Integration of hdf/parquet loadshapes

tarekelgindy commented 3 years ago

Feature Request

Following up on the sourceforce discussion here: https://sourceforge.net/p/electricdss/discussion/861976/thread/59230a2c2d/

This is regarding the support of reading loadshape information in hdf/parquet format for the dss-extensions suite. My understanding is that existing memory allocation mechanisms (such as those here https://github.com/dss-extensions/dss_capi/blob/master/src/CAPI/CAPI_LoadShapes.pas#L453) could be leveraged to stream data from hdf and parquet files and that there is already some existing code which can be backported to support this.

I'd be very supportive of any efforts to integrate this workflow into opendssdirect.py and opendssdirect.jl

Furthermore let me know if there is any interest in allowing for reading multiple loadshapes from a single hdf or parquet file. This could significantly improve the performance of any hdf/parquet reader.

Happy to move this issue to the dss_capi if it makes more sense for it to live there.

PMeira commented 3 years ago

The API for external memory is exposed basically through LoadShapes_Set_Points and LoadShapes_SetMaxPandQ. LoadShapes_SetMaxPandQ is not really required for it to work. If you initialize everything correctly, it might not be required.

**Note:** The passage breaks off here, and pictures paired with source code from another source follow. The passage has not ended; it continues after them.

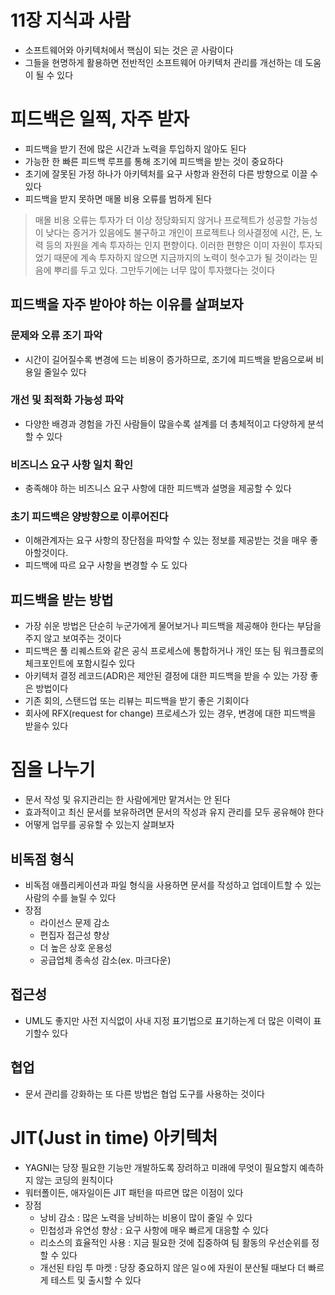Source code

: # 11장 지식과 사람

- 소프트웨어와 아키텍처에서 핵심이 되는 것은 곧 사람이다
- 그들을 현명하게 활용하면 전반적인 소프트웨어 아키텍처 관리를 개선하는 데 도움이 될 수 있다

# 피드백은 일찍, 자주 받자

- 피드백을 받기 전에 많은 시간과 노력을 투입하지 않아도 된다
- 가능한 한 빠른 피드백 루프를 통해 조기에 피드백을 받는 것이 중요하다
- 초기에 잘못된 가정 하나가 아키텍처를 요구 사항과 완전히 다른 방향으로 이끌 수 있다
- 피드백을 받지 못하면 매몰 비용 오류를 범하게 된다

> 매몰 비용 오류는 투자가 더 이상 정당화되지 않거나 프로젝트가 성공할 가능성이 낮다는 증거가 있음에도 불구하고 개인이 프로젝트나 의사결정에 시간, 돈, 노력 등의 자원을 계속 투자하는 인지 편향이다. 
> 이러한 편향은 이미 자원이 투자되었기 때문에 계속 투자하지 않으면 지금까지의 노력이 헛수고가 될 것이라는 믿음에 뿌리를 두고 있다. 그만두기에는 너무 많이 투자했다는 것이다
> 

## 피드백을 자주 받아야 하는 이유를 살펴보자

### 문제와 오류 조기 파악

- 시간이 길어질수록 변경에 드는 비용이 증가하므로, 조기에 피드백을 받음으로써 비용일 줄일수 있다

### 개선 및 최적화 가능성 파악

- 다양한 배경과 경험을 가진 사람들이 많을수록 설계를 더 총체적이고 다양하게 분석할 수 있다

### 비즈니스 요구 사항 일치 확인

- 충족해야 하는 비즈니스 요구 사항에 대한 피드백과 설명을 제공할 수 있다

### 초기 피드백은 양방향으로 이루어진다

- 이해관계자는 요구 사항의 장단점을 파악할 수 있는 정보를 제공받는 것을 매우 좋아할것이다.
- 피드백에 따르 요구 사항을 변경할 수 도 있다

## 피드백을 받는 방법

- 가장 쉬운 방법은 단순히 누군가에게 물어보거나 피드백을 제공해야 한다는 부담을 주지 않고 보여주는 것이다
- 피드백은 풀 리퀘스트와 같은 공식 프로세스에 통합하거나 개인 또는 팀 워크플로의 체크포인트에 포함시킬수 있다
- 아키텍처 결정 레코드(ADR)은 제안된 결정에 대한 피드백을 받을 수 있는 가장 좋은 방법이다
- 기존 회의, 스탠드업 또는 리뷰는 피드백을 받기 좋은 기회이다
- 회사에 RFX(request for change) 프로세스가 있는 경우, 변경에 대한 피드백을 받을수 있다

# 짐을 나누기

- 문서 작성 및 유지관리는 한 사람에게만 맡겨서는 안 된다
- 효과적이고 최신 문서를 보유하려면 문서의 작성과 유지 관리를 모두 굥유해야 한다
- 어떻게 업무를 공유할 수 있는지 살펴보자

## 비독점 형식

- 비독점 애플리케이션과 파일 형식을 사용하면 문서를 작성하고 업데이트할 수 있는 사람의 수를 늘릴 수 있다
- 장점
    - 라이선스 문제 감소
    - 편집자 접근성 향상
    - 더 높은 상호 운용성
    - 공급업체 종속성 감소(ex. 마크다운)

## 접근성

- UML도 좋지만 사전 지식없이 사내 지정 표기법으로 표기하는게 더 많은 이력이 표기할수 있다

## 협업

- 문서 관리를 강화하는 또 다른 방법은 협업 도구를 사용하는 것이다

# JIT(Just in time) 아키텍처

- YAGNI는 당장 필요한 기능만 개발하도록 장려하고 미래에 무엇이 필요할지 예측하지 않는 코딩의 원칙이다
- 워터폴이든, 애자일이든 JIT 패턴을 따르면 많은 이점이 있다
- 장점
    - 낭비 감소 : 많은 노력을 낭비하는 비용이 많이 줄일 수 있다
    - 민첩성과 유연성 향상 : 요구 사항에 매우 빠르게 대응할 수 있다
    - 리소스의 효율적인 사용 : 지금 필요한 것에 집중하여 팀 활동의 우선순위를 정할 수 있다
    - 개선된 타임 투 마켓 : 당장 중요하지 않은 일ㅇ에 자원이 분산될 때보다 더 빠르게 테스트 및 출시할 수 있다
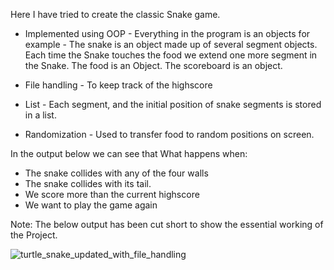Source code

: Here I have tried to create the classic Snake game.

- Implemented using OOP - 
	Everything in the program is an objects for example - The snake is an object made up of several segment objects. Each time the Snake touches the food we extend one more segment in the Snake. The food is an Object. The scoreboard is an object.

- File handling - To keep track of the highscore

- List - Each segment, and the initial position of snake segments is stored in a list.

- Randomization - Used to transfer food to random positions on screen.

In the output below we can see that What happens when:
- The snake collides with any of the four walls
- The snake collides with its tail.
- We score more than the current highscore
- We want to play the game again

Note: The below output has been cut short to show the essential working of the Project.

![turtle_snake_updated_with_file_handling](https://user-images.githubusercontent.com/47264501/113277634-92f7e480-92fe-11eb-8784-12ffd55dc337.gif)
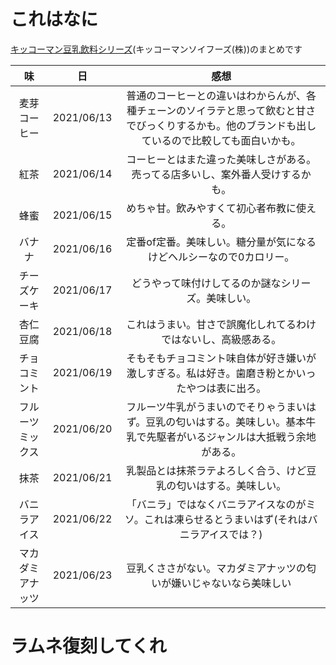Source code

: # これはなに
[キッコーマン豆乳飲料シリーズ](https://www.k-tounyu.jp/lineup/)(キッコーマンソイフーズ(株))のまとめです


|味|日|感想|
|:---:|:---:|:---:|
|麦芽コーヒー|2021/06/13|普通のコーヒーとの違いはわからんが、各種チェーンのソイラテと思って飲むと甘さでびっくりするかも。他のブランドも出しているので比較しても面白いかも。|
|紅茶|2021/06/14|コーヒーとはまた違った美味しさがある。売ってる店多いし、案外番人受けするかも。|
|蜂蜜|2021/06/15|めちゃ甘。飲みやすくて初心者布教に使える。|
|バナナ|2021/06/16|定番of定番。美味しい。糖分量が気になるけどヘルシーなので0カロリー。|
|チーズケーキ|2021/06/17|どうやって味付けしてるのか謎なシリーズ。美味しい。|
|杏仁豆腐|2021/06/18|これはうまい。甘さで誤魔化しれてるわけではないし、高級感ある。|
|チョコミント|2021/06/19|そもそもチョコミント味自体が好き嫌いが激しすぎる。私は好き。歯磨き粉とかいったやつは表に出ろ。|
|フルーツミックス|2021/06/20|フルーツ牛乳がうまいのでそりゃうまいはず。豆乳の匂いはする。美味しい。基本牛乳で先駆者がいるジャンルは大抵戦う余地がある。|
|抹茶|2021/06/21|乳製品とは抹茶ラテよろしく合う、けど豆乳の匂いはする。美味しい。|
|バニラアイス|2021/06/22|「バニラ」ではなくバニラアイスなのがミソ。これは凍らせるとうまいはず(それはバニラアイスでは？)|
|マカダミアナッツ|2021/06/23|豆乳くささがない。マカダミアナッツの匂いが嫌いじゃないなら美味しい|


# ラムネ復刻してくれ
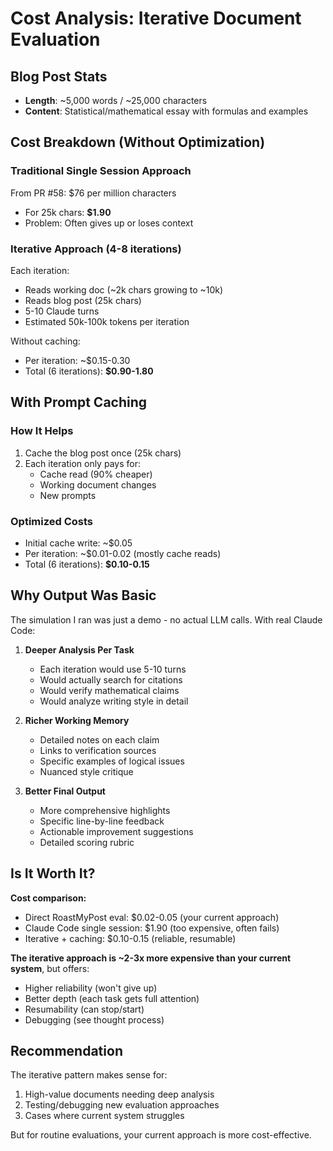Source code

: # Cost Analysis: Iterative Document Evaluation

## Blog Post Stats
- **Length**: ~5,000 words / ~25,000 characters
- **Content**: Statistical/mathematical essay with formulas and examples

## Cost Breakdown (Without Optimization)

### Traditional Single Session Approach
From PR #58: $76 per million characters
- For 25k chars: **$1.90**
- Problem: Often gives up or loses context

### Iterative Approach (4-8 iterations)
Each iteration:
- Reads working doc (~2k chars growing to ~10k)
- Reads blog post (25k chars)
- 5-10 Claude turns
- Estimated 50k-100k tokens per iteration

Without caching:
- Per iteration: ~$0.15-0.30
- Total (6 iterations): **$0.90-1.80**

## With Prompt Caching

### How It Helps
1. Cache the blog post once (25k chars)
2. Each iteration only pays for:
   - Cache read (90% cheaper)
   - Working document changes
   - New prompts

### Optimized Costs
- Initial cache write: ~$0.05
- Per iteration: ~$0.01-0.02 (mostly cache reads)
- Total (6 iterations): **$0.10-0.15**

## Why Output Was Basic

The simulation I ran was just a demo - no actual LLM calls. With real Claude Code:

1. **Deeper Analysis Per Task**
   - Each iteration would use 5-10 turns
   - Would actually search for citations
   - Would verify mathematical claims
   - Would analyze writing style in detail

2. **Richer Working Memory**
   - Detailed notes on each claim
   - Links to verification sources
   - Specific examples of logical issues
   - Nuanced style critique

3. **Better Final Output**
   - More comprehensive highlights
   - Specific line-by-line feedback
   - Actionable improvement suggestions
   - Detailed scoring rubric

## Is It Worth It?

**Cost comparison:**
- Direct RoastMyPost eval: $0.02-0.05 (your current approach)
- Claude Code single session: $1.90 (too expensive, often fails)
- Iterative + caching: $0.10-0.15 (reliable, resumable)

**The iterative approach is ~2-3x more expensive than your current system**, but offers:
- Higher reliability (won't give up)
- Better depth (each task gets full attention)
- Resumability (can stop/start)
- Debugging (see thought process)

## Recommendation

The iterative pattern makes sense for:
1. High-value documents needing deep analysis
2. Testing/debugging new evaluation approaches
3. Cases where current system struggles

But for routine evaluations, your current approach is more cost-effective.
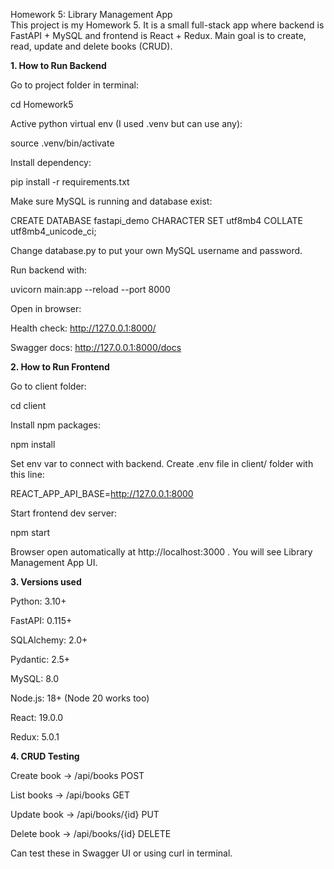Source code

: Homework 5: Library Management App  
This project is my Homework 5. It is a small full-stack app where backend is FastAPI + MySQL and frontend is React + Redux.
Main goal is to create, read, update and delete books (CRUD).

**1. How to Run Backend**

Go to project folder in terminal:

cd Homework5

Active python virtual env (I used .venv but can use any):

source .venv/bin/activate

Install dependency:

pip install -r requirements.txt

Make sure MySQL is running and database exist:

CREATE DATABASE fastapi_demo CHARACTER SET utf8mb4 COLLATE utf8mb4_unicode_ci;

Change database.py to put your own MySQL username and password.

Run backend with:

uvicorn main:app --reload --port 8000

Open in browser:

Health check: http://127.0.0.1:8000/

Swagger docs: http://127.0.0.1:8000/docs

**2. How to Run Frontend**

Go to client folder:

cd client

Install npm packages:

npm install

Set env var to connect with backend. Create .env file in client/ folder with this line:

REACT_APP_API_BASE=http://127.0.0.1:8000

Start frontend dev server:

npm start

Browser open automatically at http://localhost:3000
. You will see Library Management App UI.

**3. Versions used**

Python: 3.10+

FastAPI: 0.115+

SQLAlchemy: 2.0+

Pydantic: 2.5+

MySQL: 8.0

Node.js: 18+ (Node 20 works too)

React: 19.0.0

Redux: 5.0.1

**4. CRUD Testing**

Create book → /api/books POST

List books → /api/books GET

Update book → /api/books/{id} PUT

Delete book → /api/books/{id} DELETE

Can test these in Swagger UI or using curl in terminal.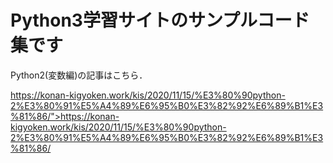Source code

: # Python3学習サイトのサンプルコード集です

Python2(変数編)の記事はこちら．

https://konan-kigyoken.work/kis/2020/11/15/%E3%80%90python-2%E3%80%91%E5%A4%89%E6%95%B0%E3%82%92%E6%89%B1%E3%81%86/">https://konan-kigyoken.work/kis/2020/11/15/%E3%80%90python-2%E3%80%91%E5%A4%89%E6%95%B0%E3%82%92%E6%89%B1%E3%81%86/</a>

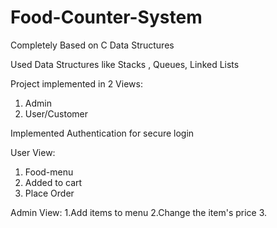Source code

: # Food-Counter-System

Completely Based on C Data Structures

Used Data Structures like Stacks , Queues, Linked Lists

Project implemented in 2 Views:
  1. Admin
  2. User/Customer

Implemented Authentication for secure login

User View:
  1. Food-menu 
  2. Added to cart
  3. Place Order
  
Admin View:
  1.Add items to menu
  2.Change the item's price
  3.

As I mentioned on sf.net, here's a link to the current header docs:

https://github.com/dss-extensions/dss_capi/blob/0ef72db7eb046ad5d7a3731ff5ea33b8089b728c/include/dss_capi.h#L6099-L6111

Furthermore let me know if there is any interest in allowing for reading multiple loadshapes from a single hdf

For HDF5, that's how our internal implementation handles things. We have tens of thousands of loadshapes compressed in some HDF files, with one second resolution of a full year. We partitioned them in weeks. The process is basically as follows:

Process the data/metadata from the loads to select the loadshapes.
Create the initial loadshapes with very few points and ideally already with the max multipliers (so that the system Y matrix is already in a good state from the start).
Create a big NumPy array A in the correct format
Use LoadShapes_Set_Points to map each pair of rows to a loadshape: LoadShapes_Set_Points(int64_t Npts, void *HoursPtr, void *PMultPtr, void *QMultPtr, int8_t ExternalMemory, int8_t IsFloat32). First row of the pair becomes PMultPtr, while the second becomes QMultPtr. IIRC, we use the first row as the shared timestamp pointer, passed as HoursPtr. Depending on the simulation, you can omit that (e.g. when the simulation timestep matches) and use a null pointer. Setting ExternalMemory to 1, this operation is trivial and there is no memory copies, otherwise it just copies the data.
Read the loadshape points for the next time chunk into A.
Run the simulation for the time chunk (week).
Repeat the last two steps...

For this chunked approach, we also manage the time externally, especially since we use a variable time-step and custom controls. It's been a while since I wrote that. I can check the details later to see if I missed anything important.

For Parquet, we can leverage Parquet partitioned datasets. I've been using those via PyArrow and the performance has been great. I haven't used the S3 support though, only files in the local network.

So, our implementation (at Unicamp) is not general enough. But, since both HDF5 and Parquet/Arrow supports mechanisms to add extra metadata, we can use that to complement any non-trivial info.

@tarekelgindy, since you mentioned the resolution of 15 minutes, loading everything at once might not be a problem if you don't have too many different loadshapes in the simulation. Remember that using float32 would half the memory requirements too.

Happy to move this issue to the dss_capi if it makes more sense for it to live there.

I think we can keep this here, at the moment.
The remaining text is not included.